1 Child Growth and Development Research Center, Isfahan University of Medical Sciences, Isfahan, Iran.

2 Associate Professor of Pediatric Gastroenterology, Isfahan University of Medical Sciences, Isfahan, Iran.

Abstract

Introduction:
Limited data are available on the effectiveness of antidepressants in the treatment of functional gastrointestinal disorders in children. We evaluated the effectiveness of citalopram in the treatment of childhood functional abdominal pain (FAP).
 
Material and Methods:
Children with FAP (n=115, aged 6-18 years) received either citalopram 20 mg/day or placebo for 4 weeks. Treatment response was defined as ≥ 2 point reduction in the 6-point pain rating scale or “no pain”. Depression, anxiety, somatization, and physician-assessed global severity and improvement were also evaluated. Patients were followed for 8 weeks after medication period.
 
Results:
Eighty six patients completed the trial (43 in each group). Treatment response rate in the citalopram and the placebo group was 55.8% and 39.5% at week 4 (P=0.097) and 72.0% and 53.4% at week 12 (P=0.059), respectively. Controlling for baseline characteristics, more reduction was observed in pain (z=-2.67, P=0.008) and global severity scores (z=-3.08, P=0.002) in the citalopram group compared with the placebo group. Changes in depression, anxiety, and somatization scores were comparable between the two groups.
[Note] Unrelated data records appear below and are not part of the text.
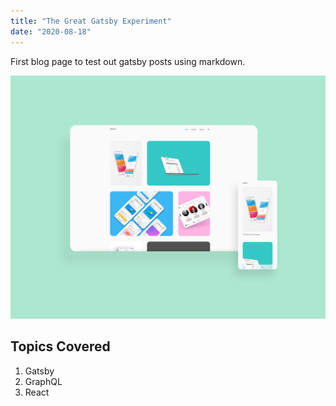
 ```yaml
---
title: "The Great Gatsby Experiment"
date: "2020-08-18"
---
```


First blog page to test out gatsby posts using markdown.

![ekport](./ekport-thumbnail.jpg)

## Topics Covered

1. Gatsby
2. GraphQL
3. React
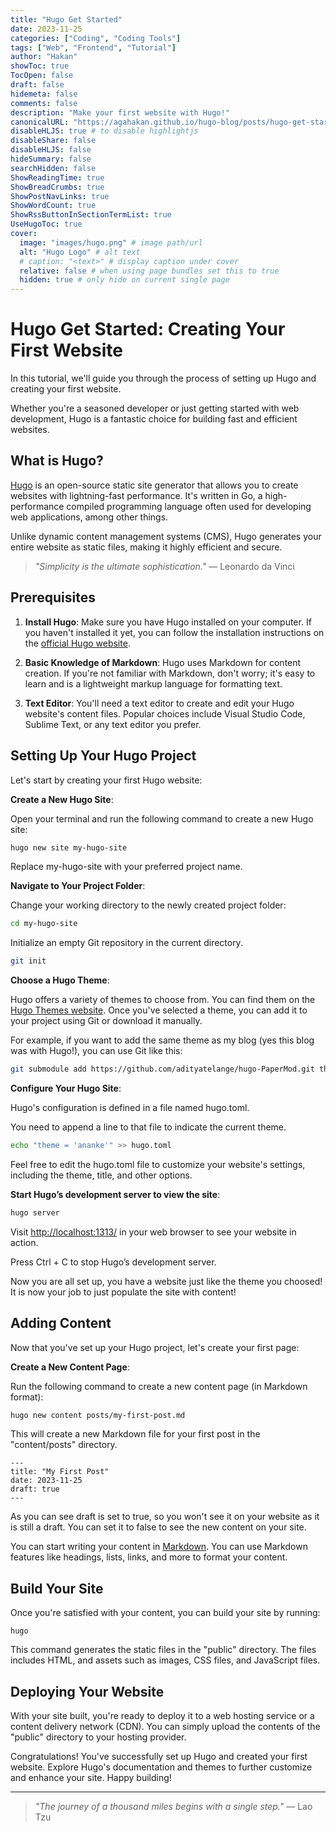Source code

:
 ```yaml
---
title: "Hugo Get Started"
date: 2023-11-25
categories: ["Coding", "Coding Tools"]
tags: ["Web", "Frontend", "Tutorial"]
author: "Hakan"
showToc: true
TocOpen: false
draft: false
hidemeta: false
comments: false
description: "Make your first website with Hugo!"
canonicalURL: "https://agahakan.github.io/hugo-blog/posts/hugo-get-started"
disableHLJS: true # to disable highlightjs
disableShare: false
disableHLJS: false
hideSummary: false
searchHidden: false
ShowReadingTime: true
ShowBreadCrumbs: true
ShowPostNavLinks: true
ShowWordCount: true
ShowRssButtonInSectionTermList: true
UseHugoToc: true
cover:
  image: "images/hugo.png" # image path/url
  alt: "Hugo Logo" # alt text
  # caption: "<text>" # display caption under cover
  relative: false # when using page bundles set this to true
  hidden: true # only hide on current single page
---
```


# Hugo Get Started: Creating Your First Website

In this tutorial, we'll guide you through the process of setting up Hugo and creating your first website.

Whether you're a seasoned developer or just getting started with web development, Hugo is a fantastic choice for building fast and efficient websites.

## What is Hugo?

[Hugo](https://gohugo.io/) is an open-source static site generator that allows you to create websites with lightning-fast performance. It's written in Go, a high-performance compiled programming language often used for developing web applications, among other things.

Unlike dynamic content management systems (CMS), Hugo generates your entire website as static files, making it highly efficient and secure.

> _"Simplicity is the ultimate sophistication."_ — Leonardo da Vinci

## Prerequisites

1. **Install Hugo**: Make sure you have Hugo installed on your computer. If you haven't installed it yet, you can follow the installation instructions on the [official Hugo website](https://gohugo.io/getting-started/installing/).

2. **Basic Knowledge of Markdown**: Hugo uses Markdown for content creation. If you're not familiar with Markdown, don't worry; it's easy to learn and is a lightweight markup language for formatting text.

3. **Text Editor**: You'll need a text editor to create and edit your Hugo website's content files. Popular choices include Visual Studio Code, Sublime Text, or any text editor you prefer.

## Setting Up Your Hugo Project

Let's start by creating your first Hugo website:

**Create a New Hugo Site**:

Open your terminal and run the following command to create a new Hugo site:

```bash
hugo new site my-hugo-site
```

Replace my-hugo-site with your preferred project name.

**Navigate to Your Project Folder**:

Change your working directory to the newly created project folder:

```bash
cd my-hugo-site
```

Initialize an empty Git repository in the current directory.

```bash
git init
```

**Choose a Hugo Theme**:

Hugo offers a variety of themes to choose from. You can find them on the [Hugo Themes website](https://themes.gohugo.io/). Once you've selected a theme, you can add it to your project using Git or download it manually.

For example, if you want to add the same theme as my blog (yes this blog was with Hugo!), you can use Git like this:

```bash
git submodule add https://github.com/adityatelange/hugo-PaperMod.git themes/PaperMod
```

**Configure Your Hugo Site**:

Hugo's configuration is defined in a file named hugo.toml.

You need to append a line to that file to indicate the current theme.

```bash
echo "theme = 'ananke'" >> hugo.toml
```

Feel free to edit the hugo.toml file to customize your website's settings, including the theme, title, and other options.

**Start Hugo’s development server to view the site**:

```bash
hugo server
```

Visit [http://localhost:1313/](http://localhost:1313/) in your web browser to see your website in action.

Press Ctrl + C to stop Hugo’s development server.

Now you are all set up, you have a website just like the theme you choosed!
It is now your job to just populate the site with content!

## Adding Content

Now that you've set up your Hugo project, let's create your first page:

**Create a New Content Page**:

Run the following command to create a new content page (in Markdown format):

```bash
hugo new content posts/my-first-post.md
```

This will create a new Markdown file for your first post in the "content/posts" directory.

```
---
title: "My First Post"
date: 2023-11-25
draft: true
---
```

As you can see draft is set to true, so you won't see it on your website as it is still a draft. You can set it to false to see the new content on your site.

You can start writing your content in [Markdown](https://commonmark.org/help/). You can use Markdown features like headings, lists, links, and more to format your content.

## Build Your Site

Once you're satisfied with your content, you can build your site by running:

```
hugo
```

This command generates the static files in the "public" directory. The files includes HTML, and assets such as images, CSS files, and JavaScript files.

## Deploying Your Website

With your site built, you're ready to deploy it to a web hosting service or a content delivery network (CDN). You can simply upload the contents of the "public" directory to your hosting provider.

Congratulations! You've successfully set up Hugo and created your first website. Explore Hugo's documentation and themes to further customize and enhance your site. Happy building!

---

> _"The journey of a thousand miles begins with a single step."_ — Lao Tzu
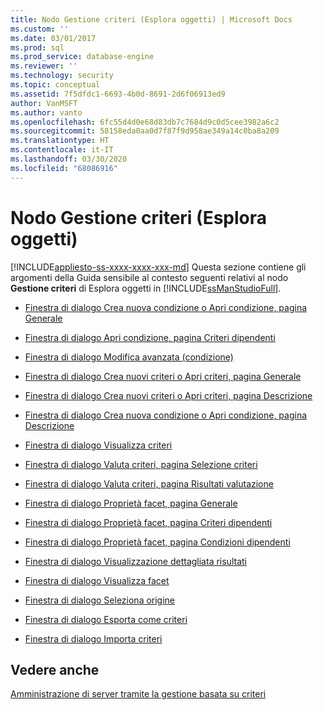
 ```yaml
---
title: Nodo Gestione criteri (Esplora oggetti) | Microsoft Docs
ms.custom: ''
ms.date: 03/01/2017
ms.prod: sql
ms.prod_service: database-engine
ms.reviewer: ''
ms.technology: security
ms.topic: conceptual
ms.assetid: 7f5dfdc1-6693-4b0d-8691-2d6f06913ed9
author: VanMSFT
ms.author: vanto
ms.openlocfilehash: 6fc55d4d0e68d83db7c7684d9c0d5cee3982a6c2
ms.sourcegitcommit: 58158eda0aa0d7f87f9d958ae349a14c0ba8a209
ms.translationtype: HT
ms.contentlocale: it-IT
ms.lasthandoff: 03/30/2020
ms.locfileid: "68086916"
---
```

# <a name="policy-management-node-object-explorer"></a>Nodo Gestione criteri (Esplora oggetti)
[!INCLUDE[appliesto-ss-xxxx-xxxx-xxx-md](../../includes/appliesto-ss-xxxx-xxxx-xxx-md.md)]
  Questa sezione contiene gli argomenti della Guida sensibile al contesto seguenti relativi al nodo **Gestione criteri** di Esplora oggetti in [!INCLUDE[ssManStudioFull](../../includes/ssmanstudiofull-md.md)].  
  
-   [Finestra di dialogo Crea nuova condizione o Apri condizione, pagina Generale](../../relational-databases/policy-based-management/create-new-condition-or-open-condition-dialog-box-general-page.md)  
  
-   [Finestra di dialogo Apri condizione, pagina Criteri dipendenti](../../relational-databases/policy-based-management/open-condition-dialog-box-dependent-policies-page.md)  
  
-   [Finestra di dialogo Modifica avanzata &#40;condizione&#41;](../../relational-databases/policy-based-management/advanced-edit-condition-dialog-box.md)  
  
-   [Finestra di dialogo Crea nuovi criteri o Apri criteri, pagina Generale](../../relational-databases/policy-based-management/create-new-policy-or-open-policy-dialog-box-general-page.md)  
  
-   [Finestra di dialogo Crea nuovi criteri o Apri criteri, pagina Descrizione](../../relational-databases/policy-based-management/create-new-policy-or-open-policy-dialog-box-description-page.md)  
  
-   [Finestra di dialogo Crea nuova condizione o Apri condizione, pagina Descrizione](../../relational-databases/policy-based-management/create-new-condition-or-open-condition-dialog-box-description-page.md)  
  
-   [Finestra di dialogo Visualizza criteri](../../relational-databases/policy-based-management/view-policies-dialog-box.md)  
  
-   [Finestra di dialogo Valuta criteri, pagina Selezione criteri](../../relational-databases/policy-based-management/evaluate-policies-dialog-box-policy-selection-page.md)  
  
-   [Finestra di dialogo Valuta criteri, pagina Risultati valutazione](../../relational-databases/policy-based-management/evaluate-policies-dialog-box-evaluation-results-page.md)  
  
-   [Finestra di dialogo Proprietà facet, pagina Generale](../../relational-databases/policy-based-management/facet-properties-dialog-box-general-page.md)  
  
-   [Finestra di dialogo Proprietà facet, pagina Criteri dipendenti](../../relational-databases/policy-based-management/facet-properties-dialog-box-dependent-policies-page.md)  
  
-   [Finestra di dialogo Proprietà facet, pagina Condizioni dipendenti](../../relational-databases/policy-based-management/facet-properties-dialog-box-dependent-conditions-page.md)  
  
-   [Finestra di dialogo Visualizzazione dettagliata risultati](../../relational-databases/policy-based-management/results-detailed-view-dialog-box.md)  
  
-   [Finestra di dialogo Visualizza facet](../../relational-databases/policy-based-management/view-facets-dialog-box.md)  
  
-   [Finestra di dialogo Seleziona origine](../../relational-databases/policy-based-management/select-source-dialog-box.md)  
  
-   [Finestra di dialogo Esporta come criteri](../../relational-databases/policy-based-management/export-as-policy-dialog-box.md)  
  
-   [Finestra di dialogo Importa criteri](../../relational-databases/policy-based-management/import-policies-dialog-box.md)  
  
## <a name="see-also"></a>Vedere anche  
 [Amministrazione di server tramite la gestione basata su criteri](../../relational-databases/policy-based-management/administer-servers-by-using-policy-based-management.md)  
  
  

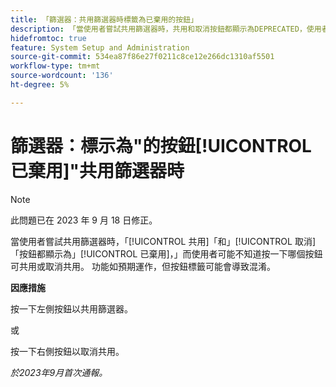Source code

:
 ```yaml
---
title: 「篩選器：共用篩選器時標籤為已棄用的按鈕」
description: 「當使用者嘗試共用篩選器時，共用和取消按鈕都顯示為DEPRECATED，使用者可能不知道按一下哪個按鈕可共用或取消共用。 功能如預期運作，但按鈕標籤可能會導致混淆。」
hidefromtoc: true
feature: System Setup and Administration
source-git-commit: 534ea87f86e27f0211c8ce12e266dc1310af5501
workflow-type: tm+mt
source-wordcount: '136'
ht-degree: 5%

---
```



# 篩選器：標示為&quot;的按鈕[!UICONTROL 已棄用]&quot;共用篩選器時

>[!NOTE]
>
>此問題已在 2023 年 9 月 18 日修正。

當使用者嘗試共用篩選器時，「[!UICONTROL 共用]「和」[!UICONTROL 取消]「按鈕都顯示為」[!UICONTROL 已棄用]，」而使用者可能不知道按一下哪個按鈕可共用或取消共用。 功能如預期運作，但按鈕標籤可能會導致混淆。

**因應措施**

按一下左側按鈕以共用篩選器。

或

按一下右側按鈕以取消共用。

_於2023年9月首次通報。_
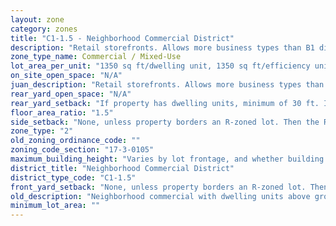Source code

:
 ```yaml
---
layout: zone
category: zones
title: "C1-1.5 - Neighborhood Commercial District"
description: "Retail storefronts. Allows more business types than B1 districts, including liquor stores, warehouses, and auto shops. Apartments permitted above the ground floor."
zone_type_name: Commercial / Mixed-Use
lot_area_per_unit: "1350 sq ft/dwelling unit, 1350 sq ft/efficiency unit, no SRO units allowed"
on_site_open_space: "N/A"
juan_description: "Retail storefronts. Allows more business types than B1 districts, including liquor stores, warehouses, and auto shops. Apartments permitted above the ground floor."
rear_yard_open_space: "N/A"
rear_yard_setback: "If property has dwelling units, minimum of 30 ft. If its rear property line borders the side property line of an R-zoned lot, the rear setback must equal the side setback of the R-zoned lot. If rear line borders the R lot&#39;s rear line, setback must be at least 16 ft."
floor_area_ratio: "1.5"
side_setback: "None, unless property borders an R-zoned lot. Then the R lot&#39;s front setback applies."
zone_type: "2"
old_zoning_ordinance_code: ""
zoning_code_section: "17-3-0105"
maximum_building_height: "Varies by lot frontage, and whether building has ground-floor commercial space. (See 17-3-0408)"
district_title: "Neighborhood Commercial District"
district_type_code: "C1-1.5"
front_yard_setback: "None, unless property borders an R-zoned lot. Then the front setback must be at least 50% of the R lot&#39;s front setback. (See 17-3-0404.)"
old_description: "Neighborhood commercial with dwelling units above ground"
minimum_lot_area: ""
---
```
Receiving citalopram (OR=7.718, P=0.006), father education level (OR=3.179, P=0.040), baseline pain score (OR=5.621, P<0.001), baseline somatization score (OR=0.863, P=0.017), and change in somatization severity (OR=1.168, P=0.039) were predictors of treatment response at week 4. The association of receiving citalopram and treatment response at week 12 was not statistically significant (OR=2.944, P=0.096).
 
Conclusion:
Four-week treatment with citalopram is effective in reducing pain in children with FAP, independent from patients’ baseline psychological status or psychotropic effects of the drug.
 
Keywords: Abdominal Pain, Antidepressive Agents, Child, Serotonin Reuptake Inhibitors, Randomized Controlled Trial.